Matthew Rankin’s The Universal Language ventures even further into the realm of the unconventional, presenting a surreal depiction of life in Winnipeg where everyone inexplicably speaks Farsi. The snowy landscapes, the bizarre setting, and even the appearance of a baked beet vendor’s cart evoke a dreamlike sense of dislocation. For Iranian viewers, though, the film feels like an homage—a cinematic love letter to the works of Iranian auteurs like Kiarostami, Panahi, Makhmalbaf, and Majidi, as well as to the films produced by the Institute for Intellectual Development of Children and Young Adults. Throughout The Universal Language, moments of nostalgia flicker like distant memories, resurrecting the innocence and quiet introspection of an era in Iranian cinema that seems almost mythical in hindsight.

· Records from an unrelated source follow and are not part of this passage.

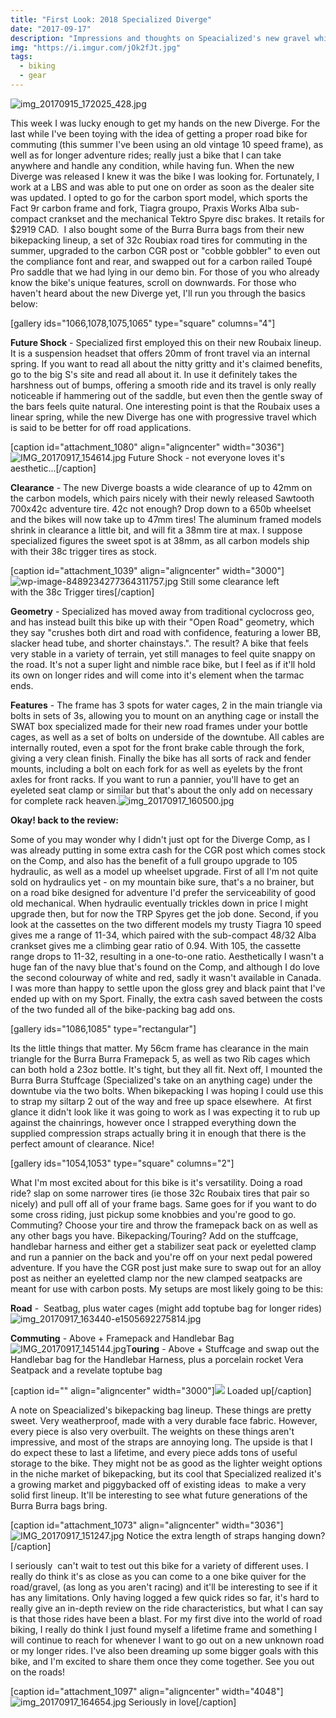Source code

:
 ```yaml
---
title: "First Look: 2018 Specialized Diverge"
date: "2017-09-17"
description: "Impressions and thoughts on Speacialized's new gravel whip"
img: "https://i.imgur.com/jOk2fJt.jpg"
tags:
  - biking
  - gear
---
```


![img_20170915_172025_428.jpg](images/img_20170915_172025_428-e1505692573947.jpg)

This week I was lucky enough to get my hands on the new Diverge. For the last while I've been toying with the idea of getting a proper road bike for commuting (this summer I've been using an old vintage 10 speed frame), as well as for longer adventure rides; really just a bike that I can take anywhere and handle any condition, while having fun. When the new Diverge was released I knew it was the bike I was looking for. Fortunately, I work at a LBS and was able to put one on order as soon as the dealer site was updated. I opted to go for the carbon sport model, which sports the Fact 9r carbon frame and fork, Tiagra groupo, Praxis Works Alba sub-compact crankset and the mechanical Tektro Spyre disc brakes. It retails for $2919 CAD.  I also bought some of the Burra Burra bags from their new bikepacking lineup, a set of 32c Roubiax road tires for commuting in the summer, upgraded to the carbon CGR post or "cobble gobbler" to even out the compliance font and rear, and swapped out for a carbon railed Toupé Pro saddle that we had lying in our demo bin. For those of you who already know the bike's unique features, scroll on downwards. For those who haven't heard about the new Diverge yet, I'll run you through the basics below:

\[gallery ids="1066,1078,1075,1065" type="square" columns="4"\]

**Future Shock** - Specialized first employed this on their new Roubaix lineup. It is a suspension headset that offers 20mm of front travel via an internal spring. If you want to read all about the nitty gritty and it's claimed benefits, go to the big S's site and read all about it. In use it definitely takes the harshness out of bumps, offering a smooth ride and its travel is only really noticeable if hammering out of the saddle, but even then the gentle sway of the bars feels quite natural. One interesting point is that the Roubaix uses a linear spring, while the new Diverge has one with progressive travel which is said to be better for off road applications.

\[caption id="attachment\_1080" align="aligncenter" width="3036"\]![IMG_20170917_154614.jpg](images/img_20170917_154614-e1505688763775.jpg) Future Shock - not everyone loves it's aesthetic...\[/caption\]

**Clearance** - The new Diverge boasts a wide clearance of up to 42mm on the carbon models, which pairs nicely with their newly released Sawtooth 700x42c adventure tire. 42c not enough? Drop down to a 650b wheelset and the bikes will now take up to 47mm tires! The aluminum framed models shrink in clearance a little bit, and will fit a 38mm tire at max. I suppose specialized figures the sweet spot is at 38mm, as all carbon models ship with their 38c trigger tires as stock.

\[caption id="attachment\_1039" align="aligncenter" width="3000"\]![wp-image-8489234277364311757.jpg](images/wp-image-8489234277364311757-e1505689421549.jpg) Still some clearance left with the 38c Trigger tires\[/caption\]

**Geometry** - Specialized has moved away from traditional cyclocross geo, and has instead built this bike up with their "Open Road" geometry, which they say "crushes both dirt and road with confidence, featuring a lower BB, slacker head tube, and shorter chainstays.". The result? A bike that feels very stable in a variety of terrain, yet still manages to feel quite snappy on the road. It's not a super light and nimble race bike, but I feel as if it'll hold its own on longer rides and will come into it's element when the tarmac ends.

**Features** - The frame has 3 spots for water cages, 2 in the main triangle via bolts in sets of 3s, allowing you to mount on an anything cage or install the SWAT box specialized made for their new road frames under your bottle cages, as well as a set of bolts on underside of the downtube. All cables are internally routed, even a spot for the front brake cable through the fork, giving a very clean finish. Finally the bike has all sorts of rack and fender mounts, including a bolt on each fork for as well as eyelets by the front axles for front racks. If you want to run a pannier, you'll have to get an eyeleted seat clamp or similar but that's about the only add on necessary for complete rack heaven.![img_20170917_160500.jpg](images/img_20170917_160500-e1505691400175.jpg)

**Okay! back to the review:**

Some of you may wonder why I didn't just opt for the Diverge Comp, as I was already putting in some extra cash for the CGR post which comes stock on the Comp, and also has the benefit of a full groupo upgrade to 105 hydraulic, as well as a model up wheelset upgrade. First of all I'm not quite sold on hydraulics yet - on my mountain bike sure, that's a no brainer, but on a road bike designed for adventure I'd prefer the serviceability of good old mechanical. When hydraulic eventually trickles down in price I might upgrade then, but for now the TRP Spyres get the job done. Second, if you look at the cassettes on the two different models my trusty Tiagra 10 speed gives me a range of 11-34, which paired with the sub-compact 48/32 Alba crankset gives me a climbing gear ratio of 0.94. With 105, the cassette range drops to 11-32, resulting in a one-to-one ratio. Aesthetically I wasn't a huge fan of the navy blue that's found on the Comp, and although I do love the second colourway of white and red, sadly it wasn't available in Canada. I was more than happy to settle upon the gloss grey and black paint that I've ended up with on my Sport. Finally, the extra cash saved between the costs of the two funded all of the bike-packing bag add ons.

\[gallery ids="1086,1085" type="rectangular"\]

Its the little things that matter. My 56cm frame has clearance in the main triangle for the Burra Burra Framepack 5, as well as two Rib cages which can both hold a 23oz bottle. It's tight, but they all fit. Next off, I mounted the Burra Burra Stuffcage (Specialized's take on an anything cage) under the downtube via the two bolts. When bikepacking I was hoping I could use this to strap my siltarp 2 out of the way and free up space elsewhere.  At first glance it didn't look like it was going to work as I was expecting it to rub up against the chainrings, however once I strapped everything down the supplied compression straps actually bring it in enough that there is the perfect amount of clearance. Nice!

\[gallery ids="1054,1053" type="square" columns="2"\]

What I'm most excited about for this bike is it's versatility. Doing a road ride? slap on some narrower tires (ie those 32c Roubaix tires that pair so nicely) and pull off all of your frame bags. Same goes for if you want to do some cross riding, just pickup some knobbies and you're good to go. Commuting? Choose your tire and throw the framepack back on as well as any other bags you have. Bikepacking/Touring? Add on the stuffcage, handlebar harness and either get a stabilizer seat pack or eyeletted clamp and run a pannier on the back and you're off on your next pedal powered adventure. If you have the CGR post just make sure to swap out for an alloy post as neither an eyeletted clamp nor the new clamped seatpacks are meant for use with carbon posts. My setups are most likely going to be this:

**Road** -  Seatbag, plus water cages (might add toptube bag for longer rides)![img_20170917_163440-e1505692275814.jpg](images/img_20170917_163440-e1505692300941.jpg)

**Commuting** - Above + Framepack and Handlebar Bag![IMG_20170917_145144.jpg](images/img_20170917_145144-e1505693299337.jpg)T**ouring** - Above + Stuffcage and swap out the Handlebar bag for the Handlebar Harness, plus a porcelain rocket Vera Seatpack and a revelate toptube bag

\[caption id="" align="aligncenter" width="3000"\][![](images/wp-image-4585839569900257836.jpg)](https://willzittlau.files.wordpress.com/2017/09/wp-image-4585839569900257836.jpg) Loaded up\[/caption\]

A note on Speacialized's bikepacking bag lineup. These things are pretty sweet. Very weatherproof, made with a very durable face fabric. However, every piece is also very overbuilt. The weights on these things aren't impressive, and most of the straps are annoying long. The upside is that I do expect these to last a lifetime, and every piece adds tons of useful storage to the bike. They might not be as good as the lighter weight options in the niche market of bikepacking, but its cool that Specialized realized it's a growing market and piggybacked off of existing ideas  to make a very solid first lineup. It'll be interesting to see what future generations of the Burra Burra bags bring.

\[caption id="attachment\_1073" align="aligncenter" width="3036"\]![IMG_20170917_151247.jpg](images/img_20170917_1512471.jpg) Notice the extra length of straps hanging down?\[/caption\]

I seriously  can't wait to test out this bike for a variety of different uses. I really do think it's as close as you can come to a one bike quiver for the road/gravel, (as long as you aren't racing) and it'll be interesting to see if it has any limitations. Only having logged a few quick rides so far, it's hard to really give an in-depth review on the ride characteristics, but what I can say is that those rides have been a blast. For my first dive into the world of road biking, I really do think I just found myself a lifetime frame and something I will continue to reach for whenever I want to go out on a new unknown road or my longer rides. I've also been dreaming up some bigger goals with this bike, and I'm excited to share them once they come together. See you out on the roads!

\[caption id="attachment\_1097" align="aligncenter" width="4048"\]![img_20170917_164654.jpg](images/img_20170917_164654-e1505692706638.jpg) Seriously in love\[/caption\]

Rankin, who first demonstrated his penchant for experimentalism with sound and animation in his short films and later explored a fictionalized history in The Twentieth Century, appears here to be crafting a personal geography rather than rewriting history. The Winnipeg of The Universal Language becomes a sanctuary, a space where the influence of Iranian cinema merges with his distinct artistic vision. It’s a poignant reminder of a bygone era—of a time when Iranian films depicted kind, innocent, and hopeful people. Those days feel distant now, replaced by vulgar comedies and a cinema largely devoid of the gentle, thoughtful narratives that once defined it. One wonders what the new generation of Iranian viewers, steeped in a different cultural and cinematic landscape, will take away from a film like The Universal Language.
Returning home, I’m struck by the contrast between the heaviness of the world and the sanctuary of family. At 45, I feel the weight of the world’s ceaseless changes and its often-unyielding fate. But as I look at Nikoo, our five-month-old child, on the verge of discovering this world, I can’t help but hold onto a sliver of hope. Perhaps she and her generation can do what ours could not—reshape this world, breathe new life into it, and steer it away from the hands of madmen, the hopeless, and the defeated.
As I sit and reflect, Ebrahim Monsefi’s words resonate deeply:
You give new life to the sleeping martyr’s body,
O you who are all good tidings following my anxiety.
Turn my indigo garment into a robe of epic,
Make my night dawn, O you who are all my sun.
For Nikoo, and for all the children of his generation, I wish for a world where hope is rekindled, where art and kindness thrive again, and where each sunrise holds the promise of change.
* In Albert Camus’s play Caligula, “Helicon” goes on a journey to find the meaning of existence and justification for living.